I have made this model to go with my troll.
I like the polygon hair to keep it cartoony but the mapping is not good.
I’ve not done much with polygon hair and hoped someone could get me going in the right direction. I don’t know what kind of maps I need to apply to get something that works with the style of the character.
What maps should I use?
Should I need a node setup?
If you can point me to any good tutorials or setups I would appreciate it.
Any critiques will be very appreciated.
Here is the character and the diffuse map. This is all that is applied right now.



Poly-hair can be a pain to set up right but can also look very good on a character like this. Very appelaing, btw!

Some tips:
– Getting the UV mapping and the texture painting to flow together properly so the painted strands run the length of the hair mass is critical. If the strands appear to cross the flow of the mass it can look odd & break the illusion.
– Using the texture of the strands converted to greyscale, apply a bump map to keep the hair masses from looking too plastic. An alternative that usually works better is to convert the bump (height) map to a tangent normal map.
– In similar fashion to the bump/normal map, create a specular map that allows for variations across the surface like glints on strands. This can be supplemented with separately-painted specular boosts as well.
– In lieu of translucency that generally doesn’t work well on poly-hair, try a small amount of SSS to help relieve the “hard” look. SSS tends to mush out texture details, though, so go easy on the Scale factor.
– Use some kind of physics to produce reaction to motion in the hair, otherwise it ends up looking like a weird helmet. Soft Body can work well; I haven’t tried Cloth for poly hair. This can be combined with armature control as well if you want to keyframe the motion as well.

Is there a way to paint/create guide lines on the hair mesh that I can export to Photoshop so I have some basic curves to follow for the direction of the strands? The mesh wires are close but just not close enough.

In texture paint, create a dummy texture on which you will paint your guideline directly on the mesh, like in this quick concept :
http://i.imgur.com/TH0G3.jpg
Save that dummy texture.

Then in Edit Mode, in the Uv/Image Editor, click on UV -> Export the UV layout.

In your prefered image editor (gimp/photoshop/etc…) open both image in a single layered new one and use one as the overlay, that should give you the desired direction guideline to paint over the uv layout

Chipmasque,
I have redrawn the hair about three times now trying to get something that looks like hair. I think I finally found a good PS brush for hair. I’ll try to finish up the maps tonight and see if I did any better. I have never made a normal map so that may take a few tries to figure out also.

Sanctuary,
Thanks for the tip. It works good although I find the texture paint a bit cumbersome. Probably just need practice.

Look around for a utility called X-normal (sp?) – you can use it to bake normal maps from models, but also to convert greyscale bump maps to tangent normal maps.
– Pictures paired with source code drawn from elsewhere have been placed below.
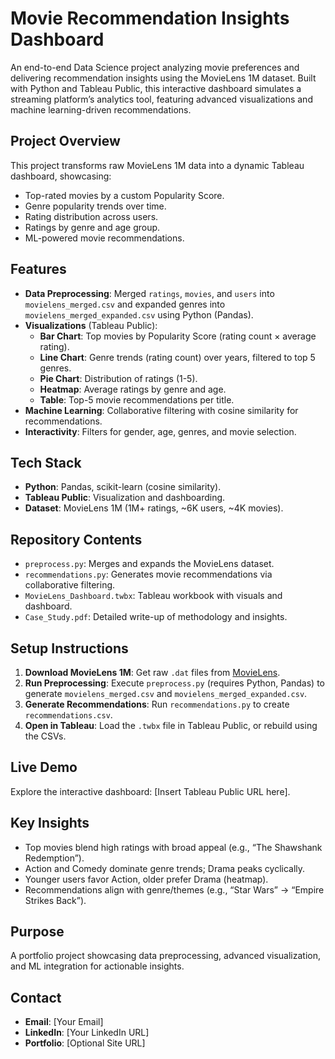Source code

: # Movie Recommendation Insights Dashboard

An end-to-end Data Science project analyzing movie preferences and delivering recommendation insights using the MovieLens 1M dataset. Built with Python and Tableau Public, this interactive dashboard simulates a streaming platform’s analytics tool, featuring advanced visualizations and machine learning-driven recommendations.

## Project Overview

This project transforms raw MovieLens 1M data into a dynamic Tableau dashboard, showcasing:
- Top-rated movies by a custom Popularity Score.
- Genre popularity trends over time.
- Rating distribution across users.
- Ratings by genre and age group.
- ML-powered movie recommendations.

## Features

- **Data Preprocessing**: Merged `ratings`, `movies`, and `users` into `movielens_merged.csv` and expanded genres into `movielens_merged_expanded.csv` using Python (Pandas).
- **Visualizations** (Tableau Public):
  - **Bar Chart**: Top movies by Popularity Score (rating count × average rating).
  - **Line Chart**: Genre trends (rating count) over years, filtered to top 5 genres.
  - **Pie Chart**: Distribution of ratings (1-5).
  - **Heatmap**: Average ratings by genre and age.
  - **Table**: Top-5 movie recommendations per title.
- **Machine Learning**: Collaborative filtering with cosine similarity for recommendations.
- **Interactivity**: Filters for gender, age, genres, and movie selection.

## Tech Stack

- **Python**: Pandas, scikit-learn (cosine similarity).
- **Tableau Public**: Visualization and dashboarding.
- **Dataset**: MovieLens 1M (1M+ ratings, ~6K users, ~4K movies).

## Repository Contents

- `preprocess.py`: Merges and expands the MovieLens dataset.
- `recommendations.py`: Generates movie recommendations via collaborative filtering.
- `MovieLens_Dashboard.twbx`: Tableau workbook with visuals and dashboard.
- `Case_Study.pdf`: Detailed write-up of methodology and insights.

## Setup Instructions

1. **Download MovieLens 1M**: Get raw `.dat` files from [MovieLens](https://grouplens.org/datasets/movielens/1m/).
2. **Run Preprocessing**: Execute `preprocess.py` (requires Python, Pandas) to generate `movielens_merged.csv` and `movielens_merged_expanded.csv`.
3. **Generate Recommendations**: Run `recommendations.py` to create `recommendations.csv`.
4. **Open in Tableau**: Load the `.twbx` file in Tableau Public, or rebuild using the CSVs.

## Live Demo

Explore the interactive dashboard: [Insert Tableau Public URL here].

## Key Insights

- Top movies blend high ratings with broad appeal (e.g., “The Shawshank Redemption”).
- Action and Comedy dominate genre trends; Drama peaks cyclically.
- Younger users favor Action, older prefer Drama (heatmap).
- Recommendations align with genre/themes (e.g., “Star Wars” → “Empire Strikes Back”).

## Purpose

A portfolio project showcasing data preprocessing, advanced visualization, and ML integration for actionable insights.

## Contact

- **Email**: [Your Email]
- **LinkedIn**: [Your LinkedIn URL]
- **Portfolio**: [Optional Site URL]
The normal maps just work better at all viewing angles in Blender.

Something I tried for poly-hair texturing that was complicated but effective was to build a particle-hair wig that resembles the poly hair, then make ortho renders of it from many angles. I cut & patched these onto the UV mapped texture, displayed them in Texture Paint mode, did some clean-up and seam coverage, then flipped it all into Photoshop for a final touchup. Saved a lot of painting headaches, even though I’m a pretty good digital painter. This is akin to using photo-sourced imagery for skin and the like.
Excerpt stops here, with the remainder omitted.